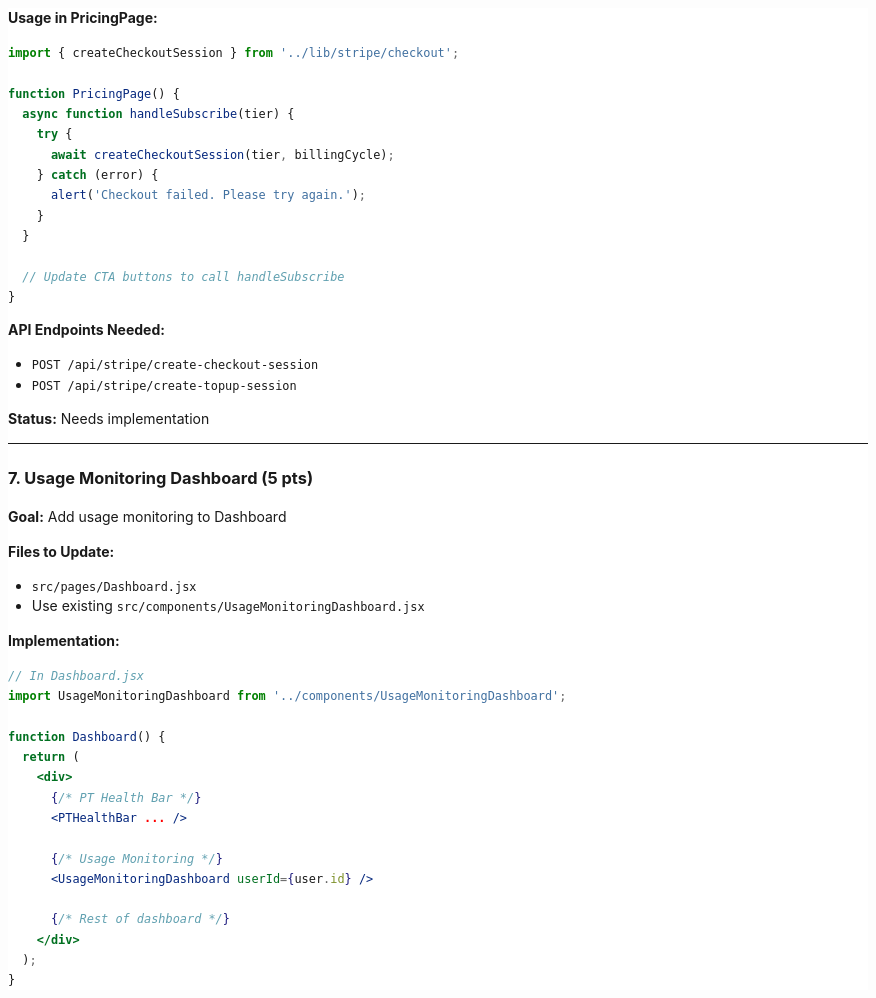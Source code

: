 **Usage in PricingPage:**

```jsx
import { createCheckoutSession } from '../lib/stripe/checkout';

function PricingPage() {
  async function handleSubscribe(tier) {
    try {
      await createCheckoutSession(tier, billingCycle);
    } catch (error) {
      alert('Checkout failed. Please try again.');
    }
  }
  
  // Update CTA buttons to call handleSubscribe
}
```

**API Endpoints Needed:**
- `POST /api/stripe/create-checkout-session`
- `POST /api/stripe/create-topup-session`

**Status:** Needs implementation

---

### 7. Usage Monitoring Dashboard (5 pts)

**Goal:** Add usage monitoring to Dashboard

**Files to Update:**
- `src/pages/Dashboard.jsx`
- Use existing `src/components/UsageMonitoringDashboard.jsx`

**Implementation:**

```jsx
// In Dashboard.jsx
import UsageMonitoringDashboard from '../components/UsageMonitoringDashboard';

function Dashboard() {
  return (
    <div>
      {/* PT Health Bar */}
      <PTHealthBar ... />
      
      {/* Usage Monitoring */}
      <UsageMonitoringDashboard userId={user.id} />
      
      {/* Rest of dashboard */}
    </div>
  );
}
```
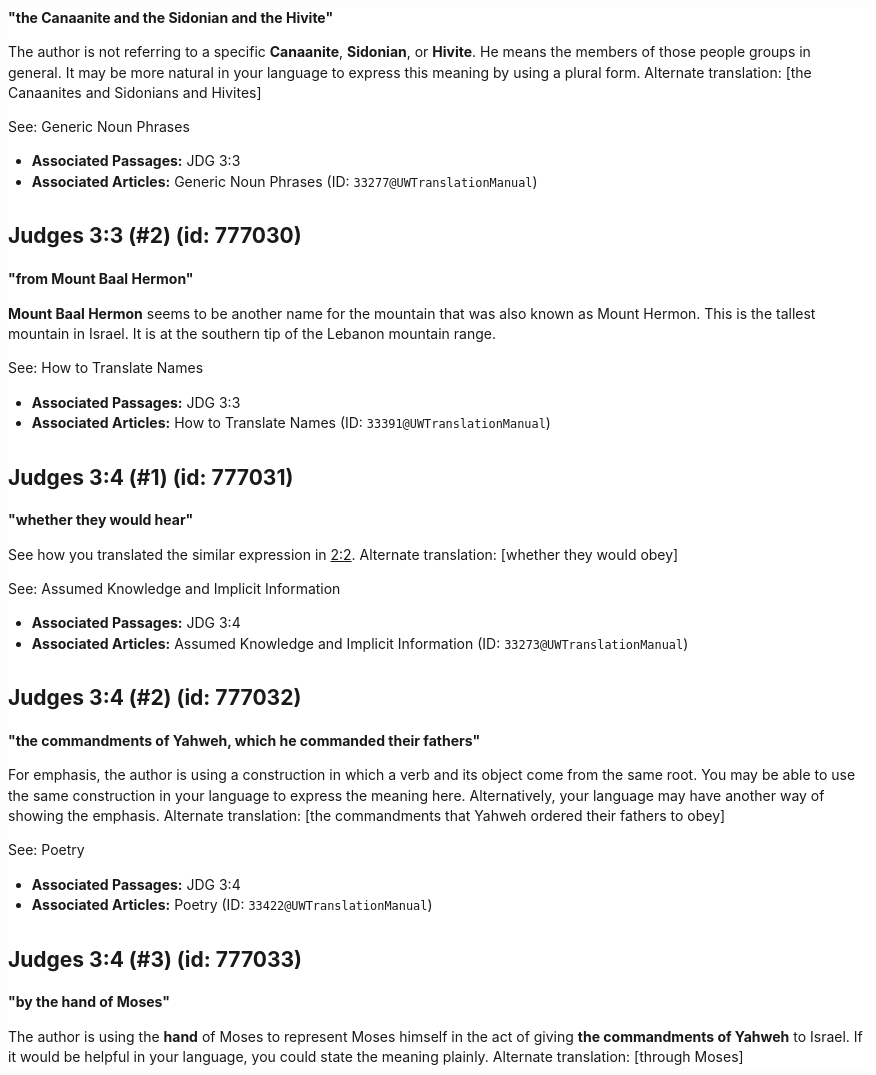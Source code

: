 **"the Canaanite and the Sidonian and the Hivite"**

The author is not referring to a specific **Canaanite**, **Sidonian**, or **Hivite**. He means the members of those people groups in general. It may be more natural in your language to express this meaning by using a plural form. Alternate translation: \[the Canaanites and Sidonians and Hivites]

See: Generic Noun Phrases

* **Associated Passages:** JDG 3:3
* **Associated Articles:** Generic Noun Phrases (ID: `33277@UWTranslationManual`)

## Judges 3:3 (#2) (id: 777030)

**"from Mount Baal Hermon"**

**Mount Baal Hermon** seems to be another name for the mountain that was also known as Mount Hermon. This is the tallest mountain in Israel. It is at the southern tip of the Lebanon mountain range.

See: How to Translate Names

* **Associated Passages:** JDG 3:3
* **Associated Articles:** How to Translate Names (ID: `33391@UWTranslationManual`)

## Judges 3:4 (#1) (id: 777031)

**"whether they would hear"**

See how you translated the similar expression in [2:2](https://ref.ly/Judg2:2). Alternate translation: \[whether they would obey]

See: Assumed Knowledge and Implicit Information

* **Associated Passages:** JDG 3:4
* **Associated Articles:** Assumed Knowledge and Implicit Information (ID: `33273@UWTranslationManual`)

## Judges 3:4 (#2) (id: 777032)

**"the commandments of Yahweh, which he commanded their fathers"**

For emphasis, the author is using a construction in which a verb and its object come from the same root. You may be able to use the same construction in your language to express the meaning here. Alternatively, your language may have another way of showing the emphasis. Alternate translation: \[the commandments that Yahweh ordered their fathers to obey]

See: Poetry

* **Associated Passages:** JDG 3:4
* **Associated Articles:** Poetry (ID: `33422@UWTranslationManual`)

## Judges 3:4 (#3) (id: 777033)

**"by the hand of Moses"**

The author is using the **hand** of Moses to represent Moses himself in the act of giving **the commandments of Yahweh** to Israel. If it would be helpful in your language, you could state the meaning plainly. Alternate translation: \[through Moses]
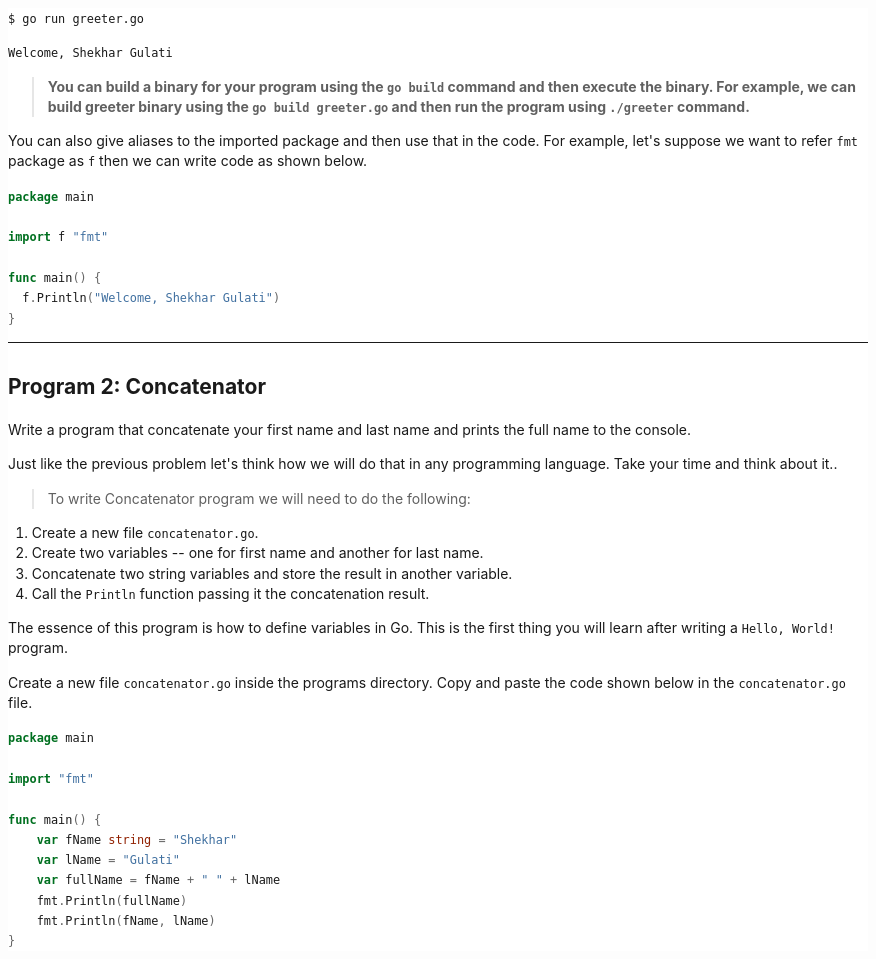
 ```bash
$ go run greeter.go
```
```
Welcome, Shekhar Gulati
```

> **You can build a binary for your program using the `go build` command and then execute the binary. For example, we can build greeter binary using the `go build greeter.go` and then run the program using `./greeter` command.**

You can also give aliases to the imported package and then use that in the code. For example, let's suppose we want to refer `fmt` package as `f` then we can write code as shown below.

```go
package main

import f "fmt"

func main() {
  f.Println("Welcome, Shekhar Gulati")
}
```

------

## Program 2: Concatenator

Write a program that concatenate your first name and last name and prints the full name to the console.

Just like the previous problem let's think how we will do that in any programming language. Take your time and think about it..

> To write Concatenator program we will need to do the following:
  1. Create a new file `concatenator.go`.
  2. Create two variables -- one for first name and another for last name.
  3. Concatenate two string variables and store the result in another variable.
  4. Call the `Println` function passing it the concatenation result.

The essence of this program is how to define variables in Go. This is the first thing you will learn after writing a `Hello, World!` program.

Create a new file `concatenator.go` inside the programs directory. Copy and paste the code shown below in the `concatenator.go` file.

```go
package main

import "fmt"

func main() {
	var fName string = "Shekhar"
	var lName = "Gulati"
	var fullName = fName + " " + lName
	fmt.Println(fullName)
	fmt.Println(fName, lName)
}
```

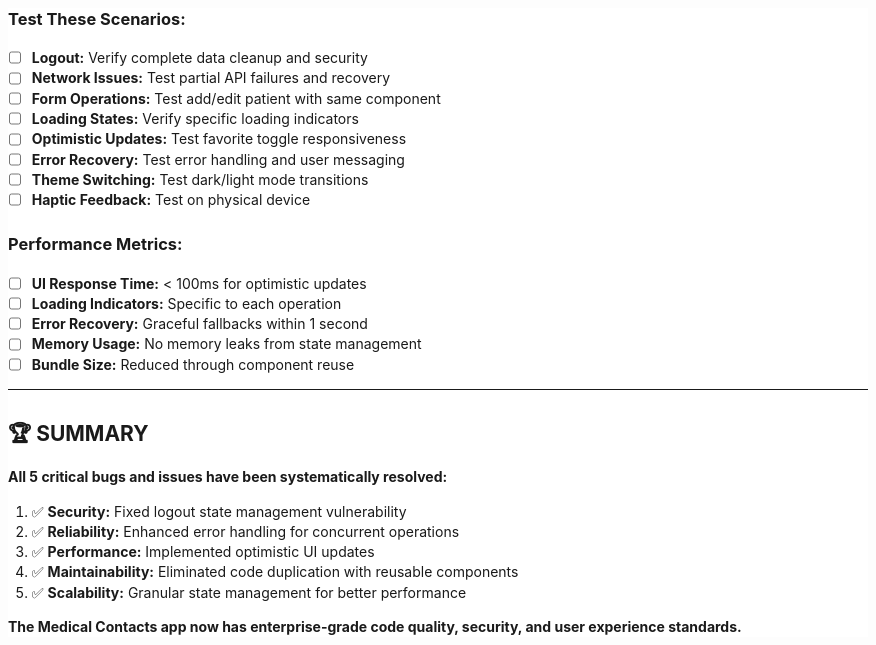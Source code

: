 ### **Test These Scenarios:**
- [ ] **Logout:** Verify complete data cleanup and security
- [ ] **Network Issues:** Test partial API failures and recovery
- [ ] **Form Operations:** Test add/edit patient with same component
- [ ] **Loading States:** Verify specific loading indicators
- [ ] **Optimistic Updates:** Test favorite toggle responsiveness
- [ ] **Error Recovery:** Test error handling and user messaging
- [ ] **Theme Switching:** Test dark/light mode transitions
- [ ] **Haptic Feedback:** Test on physical device

### **Performance Metrics:**
- [ ] **UI Response Time:** < 100ms for optimistic updates
- [ ] **Loading Indicators:** Specific to each operation
- [ ] **Error Recovery:** Graceful fallbacks within 1 second
- [ ] **Memory Usage:** No memory leaks from state management
- [ ] **Bundle Size:** Reduced through component reuse

---

## 🏆 **SUMMARY**

**All 5 critical bugs and issues have been systematically resolved:**

1. ✅ **Security:** Fixed logout state management vulnerability
2. ✅ **Reliability:** Enhanced error handling for concurrent operations  
3. ✅ **Performance:** Implemented optimistic UI updates
4. ✅ **Maintainability:** Eliminated code duplication with reusable components
5. ✅ **Scalability:** Granular state management for better performance

**The Medical Contacts app now has enterprise-grade code quality, security, and user experience standards.**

● WHAT THIS TASK INVOLVES: Each line above with the string "below" should be reported in full.

● EXPECTED ANSWER:
You can also give aliases to the imported package and then use that in the code. For example, let's suppose we want to refer `fmt` package as `f` then we can write code as shown below.
Create a new file `concatenator.go` inside the programs directory. Copy and paste the code shown below in the `concatenator.go` file.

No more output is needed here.